───── THE DATA

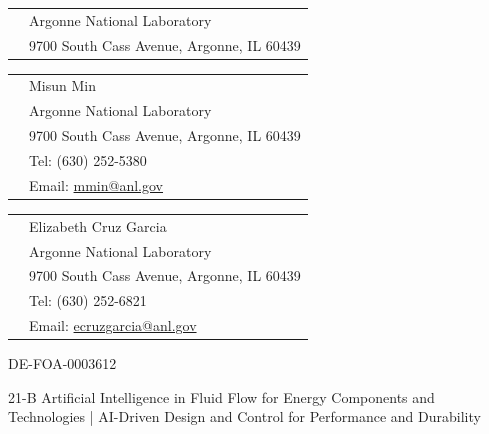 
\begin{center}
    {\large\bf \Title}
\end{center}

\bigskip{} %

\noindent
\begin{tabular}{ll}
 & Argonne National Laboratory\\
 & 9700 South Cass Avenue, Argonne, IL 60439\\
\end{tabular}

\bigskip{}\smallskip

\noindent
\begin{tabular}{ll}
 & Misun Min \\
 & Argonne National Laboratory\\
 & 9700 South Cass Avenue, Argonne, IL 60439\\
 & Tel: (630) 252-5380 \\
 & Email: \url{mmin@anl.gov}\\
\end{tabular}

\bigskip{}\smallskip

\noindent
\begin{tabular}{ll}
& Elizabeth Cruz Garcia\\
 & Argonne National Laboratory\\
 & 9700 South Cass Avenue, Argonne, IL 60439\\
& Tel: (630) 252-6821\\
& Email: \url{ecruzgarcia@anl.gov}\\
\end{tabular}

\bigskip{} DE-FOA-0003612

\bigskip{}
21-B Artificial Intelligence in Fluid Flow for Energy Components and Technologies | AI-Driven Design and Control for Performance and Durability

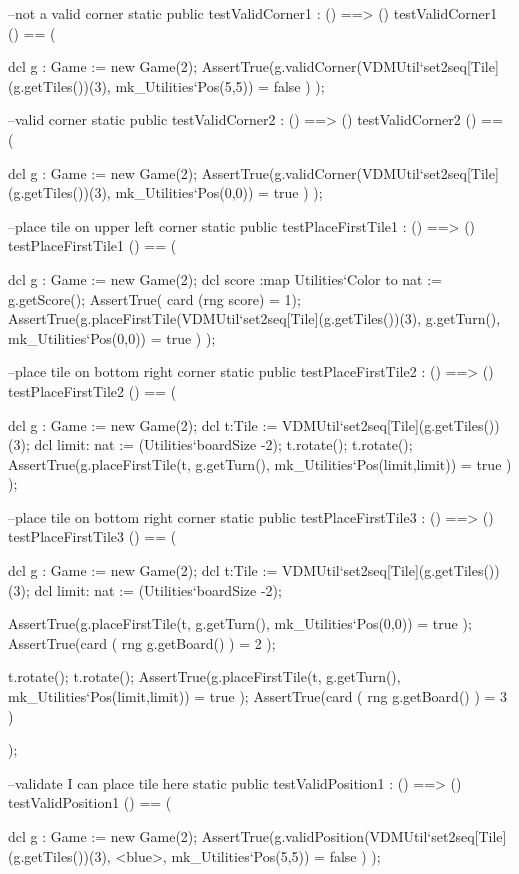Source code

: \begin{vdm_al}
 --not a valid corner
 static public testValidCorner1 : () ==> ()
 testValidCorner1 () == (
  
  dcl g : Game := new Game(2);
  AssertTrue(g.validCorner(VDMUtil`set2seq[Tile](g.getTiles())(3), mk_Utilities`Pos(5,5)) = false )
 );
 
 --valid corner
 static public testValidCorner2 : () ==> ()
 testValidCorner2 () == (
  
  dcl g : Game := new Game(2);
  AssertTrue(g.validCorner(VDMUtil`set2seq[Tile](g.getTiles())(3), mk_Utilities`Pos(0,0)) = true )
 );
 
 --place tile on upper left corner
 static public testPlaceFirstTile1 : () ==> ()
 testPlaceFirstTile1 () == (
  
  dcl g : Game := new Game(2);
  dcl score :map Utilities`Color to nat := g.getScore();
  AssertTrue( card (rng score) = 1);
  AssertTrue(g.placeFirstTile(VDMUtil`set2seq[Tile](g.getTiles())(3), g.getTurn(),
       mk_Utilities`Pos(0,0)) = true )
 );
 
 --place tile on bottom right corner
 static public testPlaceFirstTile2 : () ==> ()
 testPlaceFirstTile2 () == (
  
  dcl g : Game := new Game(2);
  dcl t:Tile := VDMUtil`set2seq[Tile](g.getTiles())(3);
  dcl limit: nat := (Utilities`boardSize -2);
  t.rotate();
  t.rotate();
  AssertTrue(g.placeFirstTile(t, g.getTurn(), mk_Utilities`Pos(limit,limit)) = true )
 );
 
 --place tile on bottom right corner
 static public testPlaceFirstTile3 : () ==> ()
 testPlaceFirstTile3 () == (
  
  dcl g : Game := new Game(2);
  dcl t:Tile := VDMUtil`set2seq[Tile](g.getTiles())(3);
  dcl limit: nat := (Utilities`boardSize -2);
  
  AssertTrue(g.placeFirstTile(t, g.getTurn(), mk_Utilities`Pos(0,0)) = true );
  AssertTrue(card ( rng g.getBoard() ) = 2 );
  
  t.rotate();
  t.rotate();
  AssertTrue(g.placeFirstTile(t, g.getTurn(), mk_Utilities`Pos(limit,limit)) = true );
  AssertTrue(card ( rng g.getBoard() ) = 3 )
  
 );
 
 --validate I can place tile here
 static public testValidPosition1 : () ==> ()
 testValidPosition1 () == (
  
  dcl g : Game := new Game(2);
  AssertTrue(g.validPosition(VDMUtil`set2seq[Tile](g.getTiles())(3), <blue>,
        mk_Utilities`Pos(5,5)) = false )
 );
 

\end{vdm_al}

──────────

• _EXERCISE_:
Excluding pictures, reproduce the listing above exactly as it stands.

• _EXERCISE RESULT_:
\begin{center}
    {\large\bf \Title}
\end{center}

\bigskip{} %

\noindent
\begin{tabular}{ll}
 & Argonne National Laboratory\\
 & 9700 South Cass Avenue, Argonne, IL 60439\\
\end{tabular}

\bigskip{}\smallskip

\noindent
\begin{tabular}{ll}
 & Misun Min \\
 & Argonne National Laboratory\\
 & 9700 South Cass Avenue, Argonne, IL 60439\\
 & Tel: (630) 252-5380 \\
 & Email: \url{mmin@anl.gov}\\
\end{tabular}

\bigskip{}\smallskip

\noindent
\begin{tabular}{ll}
& Elizabeth Cruz Garcia\\
 & Argonne National Laboratory\\
 & 9700 South Cass Avenue, Argonne, IL 60439\\
& Tel: (630) 252-6821\\
& Email: \url{ecruzgarcia@anl.gov}\\
\end{tabular}

\bigskip{} DE-FOA-0003612

\bigskip{}
21-B Artificial Intelligence in Fluid Flow for Energy Components and Technologies | AI-Driven Design and Control for Performance and Durability

Source code

: \begin{vdm_al}
 --not a valid corner
 static public testValidCorner1 : () ==> ()
 testValidCorner1 () == (
  
  dcl g : Game := new Game(2);
  AssertTrue(g.validCorner(VDMUtil`set2seq[Tile](g.getTiles())(3), mk_Utilities`Pos(5,5)) = false )
 );
 
 --valid corner
 static public testValidCorner2 : () ==> ()
 testValidCorner2 () == (
  
  dcl g : Game := new Game(2);
  AssertTrue(g.validCorner(VDMUtil`set2seq[Tile](g.getTiles())(3), mk_Utilities`Pos(0,0)) = true )
 );
 
 --place tile on upper left corner
 static public testPlaceFirstTile1 : () ==> ()
 testPlaceFirstTile1 () == (
  
  dcl g : Game := new Game(2);
  dcl score :map Utilities`Color to nat := g.getScore();
  AssertTrue( card (rng score) = 1);
  AssertTrue(g.placeFirstTile(VDMUtil`set2seq[Tile](g.getTiles())(3), g.getTurn(),
       mk_Utilities`Pos(0,0)) = true )
 );
 
 --place tile on bottom right corner
 static public testPlaceFirstTile2 : () ==> ()
 testPlaceFirstTile2 () == (
  
  dcl g : Game := new Game(2);
  dcl t:Tile := VDMUtil`set2seq[Tile](g.getTiles())(3);
  dcl limit: nat := (Utilities`boardSize -2);
  t.rotate();
  t.rotate();
  AssertTrue(g.placeFirstTile(t, g.getTurn(), mk_Utilities`Pos(limit,limit)) = true )
 );
 
 --place tile on bottom right corner
 static public testPlaceFirstTile3 : () ==> ()
 testPlaceFirstTile3 () == (
  
  dcl g : Game := new Game(2);
  dcl t:Tile := VDMUtil`set2seq[Tile](g.getTiles())(3);
  dcl limit: nat := (Utilities`boardSize -2);
  
  AssertTrue(g.placeFirstTile(t, g.getTurn(), mk_Utilities`Pos(0,0)) = true );
  AssertTrue(card ( rng g.getBoard() ) = 2 );
  
  t.rotate();
  t.rotate();
  AssertTrue(g.placeFirstTile(t, g.getTurn(), mk_Utilities`Pos(limit,limit)) = true );
  AssertTrue(card ( rng g.getBoard() ) = 3 )
  
 );
 
 --validate I can place tile here
 static public testValidPosition1 : () ==> ()
 testValidPosition1 () == (
  
  dcl g : Game := new Game(2);
  AssertTrue(g.validPosition(VDMUtil`set2seq[Tile](g.getTiles())(3), <blue>,
        mk_Utilities`Pos(5,5)) = false )
 );
 

\end{vdm_al}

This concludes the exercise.